## Working data
-- Opening Marker --

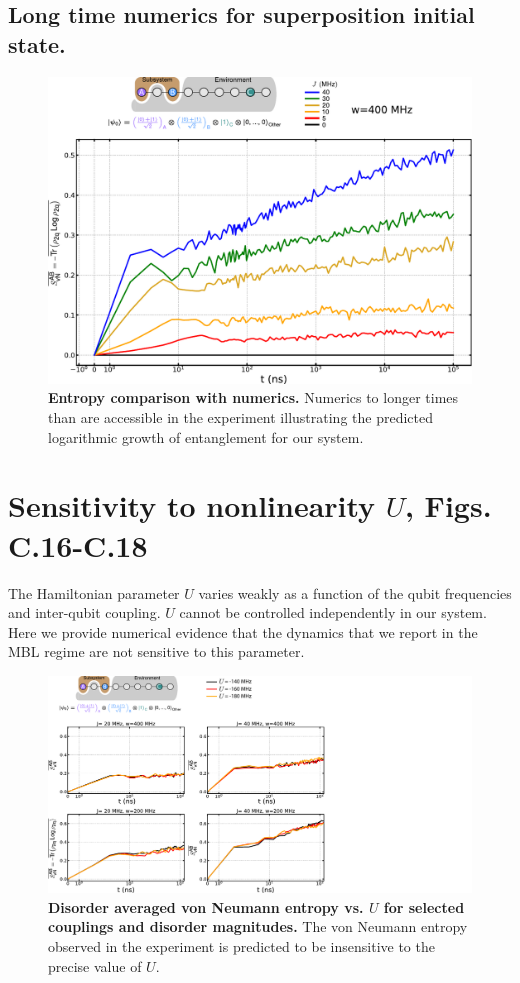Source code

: \subsection{Long time numerics for superposition initial state.}
\begin{figure}
\centering
\includegraphics[width=140mm, keepaspectratio]{./PDF/num_svn_long_time.pdf}
\caption{\textbf{Entropy comparison with numerics.}
Numerics to longer times than are accessible in the experiment illustrating the predicted logarithmic growth of entanglement for our system.
}
\label{long_time_numerics}
\end{figure}

\section{Sensitivity to nonlinearity $U$, Figs.\,C.16-C.18}
The Hamiltonian parameter $U$ varies weakly as a function of the qubit frequencies and inter-qubit coupling.
$U$ cannot be controlled independently in our system.
Here we provide numerical evidence that the dynamics that we report in the MBL regime are not sensitive to this parameter.
\begin{figure}
\centering
\hspace*{20 mm}
\includegraphics[width=200mm, keepaspectratio]{./PDF/eta_svn.pdf}
\caption{\textbf{Disorder averaged von Neumann entropy vs. $U$ for selected couplings and disorder magnitudes.}  The von Neumann entropy observed in the experiment is predicted to be insensitive to the precise value of $U$.}
\end{figure}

-- Closing Marker --

Every line of the listing above is to be set down verbatim, without the pictures.

Source code

: \subsection{Long time numerics for superposition initial state.}
\begin{figure}
\centering
\includegraphics[width=140mm, keepaspectratio]{./PDF/num_svn_long_time.pdf}
\caption{\textbf{Entropy comparison with numerics.}
Numerics to longer times than are accessible in the experiment illustrating the predicted logarithmic growth of entanglement for our system.
}
\label{long_time_numerics}
\end{figure}

\section{Sensitivity to nonlinearity $U$, Figs.\,C.16-C.18}
The Hamiltonian parameter $U$ varies weakly as a function of the qubit frequencies and inter-qubit coupling.
$U$ cannot be controlled independently in our system.
Here we provide numerical evidence that the dynamics that we report in the MBL regime are not sensitive to this parameter.
\begin{figure}
\centering
\hspace*{20 mm}
\includegraphics[width=200mm, keepaspectratio]{./PDF/eta_svn.pdf}
\caption{\textbf{Disorder averaged von Neumann entropy vs. $U$ for selected couplings and disorder magnitudes.}  The von Neumann entropy observed in the experiment is predicted to be insensitive to the precise value of $U$.}
\end{figure}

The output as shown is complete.